Exercise
Please restate, word for word, the lines below that begin at the one with "Data cleaning ensures" and end at the one with "- **Age Distribution:** A". Leave out all other lines.

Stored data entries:

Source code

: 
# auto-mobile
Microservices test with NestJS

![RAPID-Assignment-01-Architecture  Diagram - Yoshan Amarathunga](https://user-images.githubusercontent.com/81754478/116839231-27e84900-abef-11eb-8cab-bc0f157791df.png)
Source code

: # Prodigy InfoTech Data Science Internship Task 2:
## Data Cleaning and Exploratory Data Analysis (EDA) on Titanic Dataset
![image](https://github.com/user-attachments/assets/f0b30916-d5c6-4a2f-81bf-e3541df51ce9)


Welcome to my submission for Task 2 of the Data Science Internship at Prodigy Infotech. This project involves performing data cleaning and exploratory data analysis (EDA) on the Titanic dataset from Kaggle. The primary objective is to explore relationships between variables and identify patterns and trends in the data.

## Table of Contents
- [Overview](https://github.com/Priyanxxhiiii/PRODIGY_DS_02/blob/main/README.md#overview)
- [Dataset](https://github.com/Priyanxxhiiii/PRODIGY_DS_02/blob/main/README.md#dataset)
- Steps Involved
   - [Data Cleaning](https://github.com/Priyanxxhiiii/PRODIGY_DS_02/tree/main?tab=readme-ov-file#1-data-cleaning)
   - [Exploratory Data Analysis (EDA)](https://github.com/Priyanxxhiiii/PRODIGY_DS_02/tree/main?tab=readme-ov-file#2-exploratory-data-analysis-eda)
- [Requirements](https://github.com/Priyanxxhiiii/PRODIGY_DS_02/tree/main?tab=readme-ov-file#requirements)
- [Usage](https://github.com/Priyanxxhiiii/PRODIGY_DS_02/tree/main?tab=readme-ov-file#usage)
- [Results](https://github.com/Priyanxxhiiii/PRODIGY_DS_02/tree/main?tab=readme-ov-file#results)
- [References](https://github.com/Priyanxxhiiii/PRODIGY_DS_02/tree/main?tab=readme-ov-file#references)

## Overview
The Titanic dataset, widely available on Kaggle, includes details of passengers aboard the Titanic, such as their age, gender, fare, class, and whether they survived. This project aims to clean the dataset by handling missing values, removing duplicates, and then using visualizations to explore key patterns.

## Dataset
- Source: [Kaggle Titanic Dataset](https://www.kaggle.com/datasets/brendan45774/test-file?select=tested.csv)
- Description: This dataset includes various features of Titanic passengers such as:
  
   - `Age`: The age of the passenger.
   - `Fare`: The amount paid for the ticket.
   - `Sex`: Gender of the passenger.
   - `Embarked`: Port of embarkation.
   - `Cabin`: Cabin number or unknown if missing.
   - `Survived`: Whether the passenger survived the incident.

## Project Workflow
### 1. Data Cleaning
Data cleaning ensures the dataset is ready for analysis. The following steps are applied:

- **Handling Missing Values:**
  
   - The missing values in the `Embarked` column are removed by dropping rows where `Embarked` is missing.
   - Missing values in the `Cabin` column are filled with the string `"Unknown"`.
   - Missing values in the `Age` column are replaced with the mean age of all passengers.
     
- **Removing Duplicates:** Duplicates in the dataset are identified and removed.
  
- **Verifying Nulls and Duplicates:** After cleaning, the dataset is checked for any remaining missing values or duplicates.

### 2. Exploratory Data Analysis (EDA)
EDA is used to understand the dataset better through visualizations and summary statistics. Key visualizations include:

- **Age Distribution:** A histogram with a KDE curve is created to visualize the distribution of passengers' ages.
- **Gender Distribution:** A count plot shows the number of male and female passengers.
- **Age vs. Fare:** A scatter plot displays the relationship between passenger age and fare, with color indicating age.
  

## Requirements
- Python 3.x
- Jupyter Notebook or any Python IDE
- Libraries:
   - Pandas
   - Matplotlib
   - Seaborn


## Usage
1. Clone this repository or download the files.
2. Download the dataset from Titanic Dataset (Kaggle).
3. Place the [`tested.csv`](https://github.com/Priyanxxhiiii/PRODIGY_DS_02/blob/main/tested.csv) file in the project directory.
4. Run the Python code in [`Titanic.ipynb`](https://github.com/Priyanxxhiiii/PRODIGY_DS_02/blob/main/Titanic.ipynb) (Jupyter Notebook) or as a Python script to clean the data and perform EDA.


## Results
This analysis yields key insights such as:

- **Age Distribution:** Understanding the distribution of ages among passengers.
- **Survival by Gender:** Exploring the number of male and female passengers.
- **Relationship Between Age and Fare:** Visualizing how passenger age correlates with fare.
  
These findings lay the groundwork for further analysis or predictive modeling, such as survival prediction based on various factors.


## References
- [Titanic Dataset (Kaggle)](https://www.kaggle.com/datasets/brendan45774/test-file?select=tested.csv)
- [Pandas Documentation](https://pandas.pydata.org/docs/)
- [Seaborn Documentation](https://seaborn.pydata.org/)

Task solution
Data cleaning ensures the dataset is ready for analysis. The following steps are applied:

- **Handling Missing Values:**
  
   - The missing values in the `Embarked` column are removed by dropping rows where `Embarked` is missing.
   - Missing values in the `Cabin` column are filled with the string `"Unknown"`.
   - Missing values in the `Age` column are replaced with the mean age of all passengers.
     
- **Removing Duplicates:** Duplicates in the dataset are identified and removed.
  
- **Verifying Nulls and Duplicates:** After cleaning, the dataset is checked for any remaining missing values or duplicates.

### 2. Exploratory Data Analysis (EDA)
EDA is used to understand the dataset better through visualizations and summary statistics. Key visualizations include:

- **Age Distribution:** A histogram with a KDE curve is created to visualize the distribution of passengers' ages.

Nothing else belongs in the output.